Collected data

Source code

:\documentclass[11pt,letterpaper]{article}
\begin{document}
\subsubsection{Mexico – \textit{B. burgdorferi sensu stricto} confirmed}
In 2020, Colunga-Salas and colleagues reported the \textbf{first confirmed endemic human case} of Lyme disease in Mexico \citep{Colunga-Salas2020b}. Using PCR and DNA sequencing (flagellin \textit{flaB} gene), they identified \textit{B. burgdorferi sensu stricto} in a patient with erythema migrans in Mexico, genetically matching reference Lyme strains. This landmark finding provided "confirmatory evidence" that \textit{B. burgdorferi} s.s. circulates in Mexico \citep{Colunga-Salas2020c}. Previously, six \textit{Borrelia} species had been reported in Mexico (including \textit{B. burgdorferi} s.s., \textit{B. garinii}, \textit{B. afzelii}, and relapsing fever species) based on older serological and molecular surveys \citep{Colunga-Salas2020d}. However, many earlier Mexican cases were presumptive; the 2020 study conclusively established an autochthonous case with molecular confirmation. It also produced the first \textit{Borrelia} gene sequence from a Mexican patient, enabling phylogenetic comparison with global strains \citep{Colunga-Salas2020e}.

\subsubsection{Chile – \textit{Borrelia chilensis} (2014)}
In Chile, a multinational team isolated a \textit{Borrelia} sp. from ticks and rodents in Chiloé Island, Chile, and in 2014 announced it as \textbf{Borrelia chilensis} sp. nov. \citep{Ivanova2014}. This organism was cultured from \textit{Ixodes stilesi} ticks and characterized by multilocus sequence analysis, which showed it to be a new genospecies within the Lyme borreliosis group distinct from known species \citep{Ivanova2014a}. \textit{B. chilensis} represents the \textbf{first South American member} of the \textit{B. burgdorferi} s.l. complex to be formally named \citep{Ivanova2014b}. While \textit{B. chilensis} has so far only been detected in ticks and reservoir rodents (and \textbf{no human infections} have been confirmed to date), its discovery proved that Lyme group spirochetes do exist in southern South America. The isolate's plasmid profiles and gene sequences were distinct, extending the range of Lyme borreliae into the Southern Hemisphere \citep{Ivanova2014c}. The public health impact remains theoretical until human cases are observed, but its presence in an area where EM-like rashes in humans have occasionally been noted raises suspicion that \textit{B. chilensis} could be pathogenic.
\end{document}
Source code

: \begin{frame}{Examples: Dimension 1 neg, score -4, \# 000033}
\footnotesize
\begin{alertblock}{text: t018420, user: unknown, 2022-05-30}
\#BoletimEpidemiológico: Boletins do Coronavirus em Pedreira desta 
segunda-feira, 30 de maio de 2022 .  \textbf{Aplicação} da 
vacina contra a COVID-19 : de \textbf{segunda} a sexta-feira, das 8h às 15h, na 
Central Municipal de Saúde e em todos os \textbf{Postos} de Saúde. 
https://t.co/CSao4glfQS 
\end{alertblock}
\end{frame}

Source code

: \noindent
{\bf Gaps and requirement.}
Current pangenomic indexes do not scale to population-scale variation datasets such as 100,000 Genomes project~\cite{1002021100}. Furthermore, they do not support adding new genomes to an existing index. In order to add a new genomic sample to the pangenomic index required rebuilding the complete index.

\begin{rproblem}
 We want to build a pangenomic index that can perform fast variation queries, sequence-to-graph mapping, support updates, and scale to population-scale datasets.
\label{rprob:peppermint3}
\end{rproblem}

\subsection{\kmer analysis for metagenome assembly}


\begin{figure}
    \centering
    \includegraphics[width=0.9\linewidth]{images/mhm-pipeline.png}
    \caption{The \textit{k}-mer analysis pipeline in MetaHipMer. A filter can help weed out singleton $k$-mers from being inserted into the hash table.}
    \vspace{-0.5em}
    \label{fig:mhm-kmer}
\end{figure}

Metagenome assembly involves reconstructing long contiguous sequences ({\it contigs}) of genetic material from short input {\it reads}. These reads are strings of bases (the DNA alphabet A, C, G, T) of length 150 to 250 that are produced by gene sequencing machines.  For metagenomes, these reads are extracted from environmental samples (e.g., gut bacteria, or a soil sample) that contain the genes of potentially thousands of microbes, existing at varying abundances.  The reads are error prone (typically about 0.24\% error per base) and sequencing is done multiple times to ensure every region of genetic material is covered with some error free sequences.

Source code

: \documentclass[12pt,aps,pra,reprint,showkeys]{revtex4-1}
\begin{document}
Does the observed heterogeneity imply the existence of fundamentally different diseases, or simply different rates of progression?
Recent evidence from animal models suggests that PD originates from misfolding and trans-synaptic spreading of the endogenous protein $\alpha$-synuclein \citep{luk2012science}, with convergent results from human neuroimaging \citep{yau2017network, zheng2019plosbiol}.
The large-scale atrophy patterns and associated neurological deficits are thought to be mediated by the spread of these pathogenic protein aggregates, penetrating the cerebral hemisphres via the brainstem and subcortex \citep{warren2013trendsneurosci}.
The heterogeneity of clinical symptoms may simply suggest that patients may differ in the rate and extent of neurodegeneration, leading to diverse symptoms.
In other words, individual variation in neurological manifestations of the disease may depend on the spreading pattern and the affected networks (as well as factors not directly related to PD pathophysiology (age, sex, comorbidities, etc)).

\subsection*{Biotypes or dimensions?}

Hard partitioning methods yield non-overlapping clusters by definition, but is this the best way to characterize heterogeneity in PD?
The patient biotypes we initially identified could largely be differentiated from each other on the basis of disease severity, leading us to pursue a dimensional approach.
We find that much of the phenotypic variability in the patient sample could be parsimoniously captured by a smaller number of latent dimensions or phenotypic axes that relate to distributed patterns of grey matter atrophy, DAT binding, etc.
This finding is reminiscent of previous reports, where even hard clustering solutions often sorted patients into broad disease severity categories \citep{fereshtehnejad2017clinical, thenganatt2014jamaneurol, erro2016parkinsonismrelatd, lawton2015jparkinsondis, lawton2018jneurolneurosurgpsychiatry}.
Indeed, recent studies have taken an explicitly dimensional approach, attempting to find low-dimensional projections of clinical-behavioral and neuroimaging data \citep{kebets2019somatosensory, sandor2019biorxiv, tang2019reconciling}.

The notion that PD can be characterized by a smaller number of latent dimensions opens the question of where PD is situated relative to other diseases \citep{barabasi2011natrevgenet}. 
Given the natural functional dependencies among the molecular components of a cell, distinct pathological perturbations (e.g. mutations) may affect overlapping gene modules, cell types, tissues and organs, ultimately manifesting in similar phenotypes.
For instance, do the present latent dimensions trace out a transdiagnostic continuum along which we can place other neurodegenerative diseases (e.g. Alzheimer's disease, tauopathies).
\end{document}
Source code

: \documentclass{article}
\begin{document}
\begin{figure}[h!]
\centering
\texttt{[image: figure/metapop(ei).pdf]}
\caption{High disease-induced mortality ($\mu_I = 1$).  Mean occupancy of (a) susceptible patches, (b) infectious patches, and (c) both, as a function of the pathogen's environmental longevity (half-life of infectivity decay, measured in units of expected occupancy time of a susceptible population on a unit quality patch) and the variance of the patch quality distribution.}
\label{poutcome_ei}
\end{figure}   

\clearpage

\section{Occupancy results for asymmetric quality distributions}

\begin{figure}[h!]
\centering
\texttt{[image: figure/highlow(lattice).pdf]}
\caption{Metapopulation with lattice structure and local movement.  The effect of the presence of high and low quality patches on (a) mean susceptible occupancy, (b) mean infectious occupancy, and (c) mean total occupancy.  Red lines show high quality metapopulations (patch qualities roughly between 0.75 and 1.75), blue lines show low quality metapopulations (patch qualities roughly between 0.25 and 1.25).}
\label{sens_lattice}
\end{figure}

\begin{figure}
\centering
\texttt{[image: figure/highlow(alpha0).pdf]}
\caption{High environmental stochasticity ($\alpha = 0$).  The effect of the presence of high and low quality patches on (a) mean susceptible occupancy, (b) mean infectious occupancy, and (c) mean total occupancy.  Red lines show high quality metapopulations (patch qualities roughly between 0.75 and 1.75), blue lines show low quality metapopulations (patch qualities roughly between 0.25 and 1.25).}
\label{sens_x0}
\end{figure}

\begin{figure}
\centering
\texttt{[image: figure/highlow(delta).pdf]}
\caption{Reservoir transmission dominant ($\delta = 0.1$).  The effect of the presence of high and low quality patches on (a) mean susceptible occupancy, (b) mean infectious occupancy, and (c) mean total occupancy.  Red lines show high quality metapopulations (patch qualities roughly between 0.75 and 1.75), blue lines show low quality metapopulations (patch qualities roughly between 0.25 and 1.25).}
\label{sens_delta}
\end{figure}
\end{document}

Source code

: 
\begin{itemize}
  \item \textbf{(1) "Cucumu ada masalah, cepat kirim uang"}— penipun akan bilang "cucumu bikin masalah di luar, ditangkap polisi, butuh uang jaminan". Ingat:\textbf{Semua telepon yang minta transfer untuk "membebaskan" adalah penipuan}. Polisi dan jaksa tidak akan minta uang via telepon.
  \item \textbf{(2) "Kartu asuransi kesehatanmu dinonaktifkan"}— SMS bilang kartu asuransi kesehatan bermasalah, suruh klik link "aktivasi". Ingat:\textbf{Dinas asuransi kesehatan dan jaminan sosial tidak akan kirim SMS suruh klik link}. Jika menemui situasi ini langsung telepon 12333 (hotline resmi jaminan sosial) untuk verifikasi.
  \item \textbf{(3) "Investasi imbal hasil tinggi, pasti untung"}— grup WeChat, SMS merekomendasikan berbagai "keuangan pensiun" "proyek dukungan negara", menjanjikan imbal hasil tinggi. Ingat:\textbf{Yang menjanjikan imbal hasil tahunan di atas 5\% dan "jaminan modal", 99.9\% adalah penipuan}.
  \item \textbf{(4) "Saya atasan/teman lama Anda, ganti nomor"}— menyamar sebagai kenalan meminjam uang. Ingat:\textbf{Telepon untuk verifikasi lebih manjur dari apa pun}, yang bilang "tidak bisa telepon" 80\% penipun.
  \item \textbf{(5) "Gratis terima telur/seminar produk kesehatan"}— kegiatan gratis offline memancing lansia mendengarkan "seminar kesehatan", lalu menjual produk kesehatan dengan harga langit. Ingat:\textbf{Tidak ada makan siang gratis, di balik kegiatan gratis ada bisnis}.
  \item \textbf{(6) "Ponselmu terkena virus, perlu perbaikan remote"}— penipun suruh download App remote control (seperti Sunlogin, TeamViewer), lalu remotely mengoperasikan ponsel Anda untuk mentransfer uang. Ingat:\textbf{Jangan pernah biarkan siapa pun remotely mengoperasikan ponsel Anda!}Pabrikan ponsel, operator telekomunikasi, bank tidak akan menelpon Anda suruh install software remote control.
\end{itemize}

— INSTRUCTIONS TO FOLLOW —
Show each line of the records above containing "spreading".

— EXPECTED ANSWER —
Recent evidence from animal models suggests that PD originates from misfolding and trans-synaptic spreading of the endogenous protein $\alpha$-synuclein \citep{luk2012science}, with convergent results from human neuroimaging \citep{yau2017network, zheng2019plosbiol}.
In other words, individual variation in neurological manifestations of the disease may depend on the spreading pattern and the affected networks (as well as factors not directly related to PD pathophysiology (age, sex, comorbidities, etc)).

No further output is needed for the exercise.